Entre la selección de películas (gratuitas: adjetivo que nunca sobra) que trae el My French Film Festival de este año, elegir los dos cortometrajes para este texto, Que viva el emperador y La película del verano, fue una decisión más que nada azarosa, motivada quizás por cosas triviales como sus carteles y un vistazo rápido a los perfiles de quienes los habían hecho (y eso no me dijo mucho). Se hizo, sin embargo, con una esperanza medio ilusa y autoritaria de encontrarles temas comunicantes, nexos que facilitaran un comentario uniforme.

Resultó que poco tienen en común, salvo que en ambas hay un hombre que sufre internamente y es su contacto con otra persona —una mujer y un niño, respectivamente— lo que lo saca de sí mismo. Y el escape no le dura mucho.

Que viva el emperador
(Que vive l’Empereur, Aude Léa Rapin, 2016)

Vestido con el uniforme propio de la infantería napoleónica, Bébé practica el tiro perfecto. Su mujer, Ludo, lo asiste en los ensayos con impaciencia, excluida de una afición que es más importante para él de lo que parece: la recreación histórica de la Batalla de Waterloo. Entre las filas de actores, Bébé puede desintegrarse en un movimiento magnífico y altruista, motivado por la inspiración de ver al emperador caminar entre ellos, unificándolos. El Chant du départ literalmente suena en su cabeza.

La crisis del soldado, apenas evidente en pequeñas desesperaciones que van creciendo hasta una ebullición mínima, puede ser por una fractura provocada por el acto de representar. El juego de ser y no ser («Para que se vea real, no podemos fingir»), metáfora en la luz crepuscular que tiñe las discusiones y caminatas de la película: con el sol bajo el horizonte, ya no es de día pero tampoco de noche, y Bébé no es nadie en el presente, aunque gracias a un rito dramático tiene acceso a la tradición y la grandeza del Primer Imperio, también, al borde de la decadencia.

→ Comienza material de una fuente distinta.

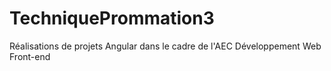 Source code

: # TechniquePrommation3
Réalisations de projets Angular dans le cadre de l'AEC Développement Web Front-end
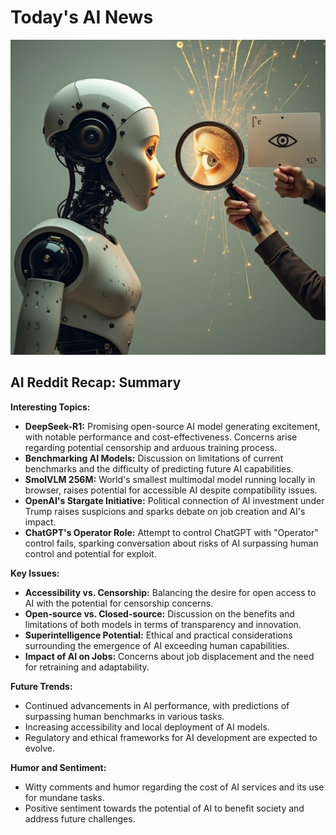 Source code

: 
# Today's AI News

![Todays Image](pictures/20250126_101157.png)

## AI Reddit Recap: Summary

**Interesting Topics:**

* **DeepSeek-R1:** Promising open-source AI model generating excitement, with notable performance and cost-effectiveness. Concerns arise regarding potential censorship and arduous training process.
* **Benchmarking AI Models:** Discussion on limitations of current benchmarks and the difficulty of predicting future AI capabilities.
* **SmolVLM 256M:** World's smallest multimodal model running locally in browser, raises potential for accessible AI despite compatibility issues.
* **OpenAI's Stargate Initiative:** Political connection of AI investment under Trump raises suspicions and sparks debate on job creation and AI's impact.
* **ChatGPT's Operator Role:** Attempt to control ChatGPT with "Operator" control fails, sparking conversation about risks of AI surpassing human control and potential for exploit.

**Key Issues:**

* **Accessibility vs. Censorship:** Balancing the desire for open access to AI with the potential for censorship concerns.
* **Open-source vs. Closed-source:** Discussion on the benefits and limitations of both models in terms of transparency and innovation.
* **Superintelligence Potential:** Ethical and practical considerations surrounding the emergence of AI exceeding human capabilities.
* **Impact of AI on Jobs:** Concerns about job displacement and the need for retraining and adaptability.

**Future Trends:**

* Continued advancements in AI performance, with predictions of surpassing human benchmarks in various tasks.
* Increasing accessibility and local deployment of AI models.
* Regulatory and ethical frameworks for AI development are expected to evolve.

**Humor and Sentiment:**

* Witty comments and humor regarding the cost of AI services and its use for mundane tasks.
* Positive sentiment towards the potential of AI to benefit society and address future challenges.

¿En dónde queda Ludo si la compañía que ella ofrece palidece en comparación?


La película del verano
(Le film de l’été, Emmanuel Marre, 2017)

Las películas de carretera suelen ser historias de gente que viaja para conocerse y arreglarse; escapan de un problema para buscar la solución en el camino o, a veces, encontrarla por coincidencia. En La película del verano nadie se arregla y no sabemos qué provoca la fuga discreta de Philippe, quien oculta muy bien su depresión acompañando de viaje a su amigo Aurélien y al hijo de éste, Balthazar.

El lapso breve que pasan juntos tendría que ser la negociación de su suicidio. El niño, sin saber lo que en realidad está pasando, se encariña con él en el flujo de unas vacaciones improvisadas, un ambiente creado por la isotopía veraniega: ráfagas de viento y de agua, fruta fresca al aire libre, cervezas en el río y gasolineras solitarias.

Así como la estación y el ocio se hacen visibles a través de estos objetos, las intenciones depresivas de Philippe se materializan en un disco de Simon & Garfunkel; como símbolos, las cosas que se huelen y se tocan están ahí para significar lo que no se está diciendo. Con sus colores desaturados y su encuadre cuadrado, el aire Polaroid que le brinda carácter de cine casero, La película del verano es en sí misma un objeto cargado de nostalgia.